A stand-out section is Danish director Michael Madsen's film about Halden Prison where barless cell windows look out on to the Norwegian forest and a woman guard plays basketball with hardened inmates, but rules remain strict and absolute.
"Social engineering, rehabilitation, that is what I was interested in exploring," he said in a Q&A session after the screening.
It also contains a fleeting moment of humour when one particularly tough-looking prisoner, among a string of inmates who unflinchingly glare into the camera, finds he can't stop breaking into a smile.
Old library and art houses
Juxtaposing the prison's modernity is the 19th century National Library of Russia in Saint Petersburg.
With the modern age whizzing by outside, the film savours the beauty of the undigitized library's books, the tick tock of the pendulum clock or the echoey corridors where female librarians dust books by hand.

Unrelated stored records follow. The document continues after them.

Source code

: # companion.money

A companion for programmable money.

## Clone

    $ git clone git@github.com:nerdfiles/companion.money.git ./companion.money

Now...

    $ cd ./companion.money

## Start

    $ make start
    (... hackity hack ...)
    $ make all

Also featured is the Pompidou Centre in Paris, affectionately explored by Brazilian director Karim Ainouz, a trained architect, who imagines the building's fear that people will lose interest in it.
And Margreth Olin said she had liked the concept, while exploring the Oslo Opera House, that buildings "remember" visitors or employees and had keenly felt that her film should have a female narrator.
"The building started speaking to me," she said after the screening -- and, it was a woman, she quipped.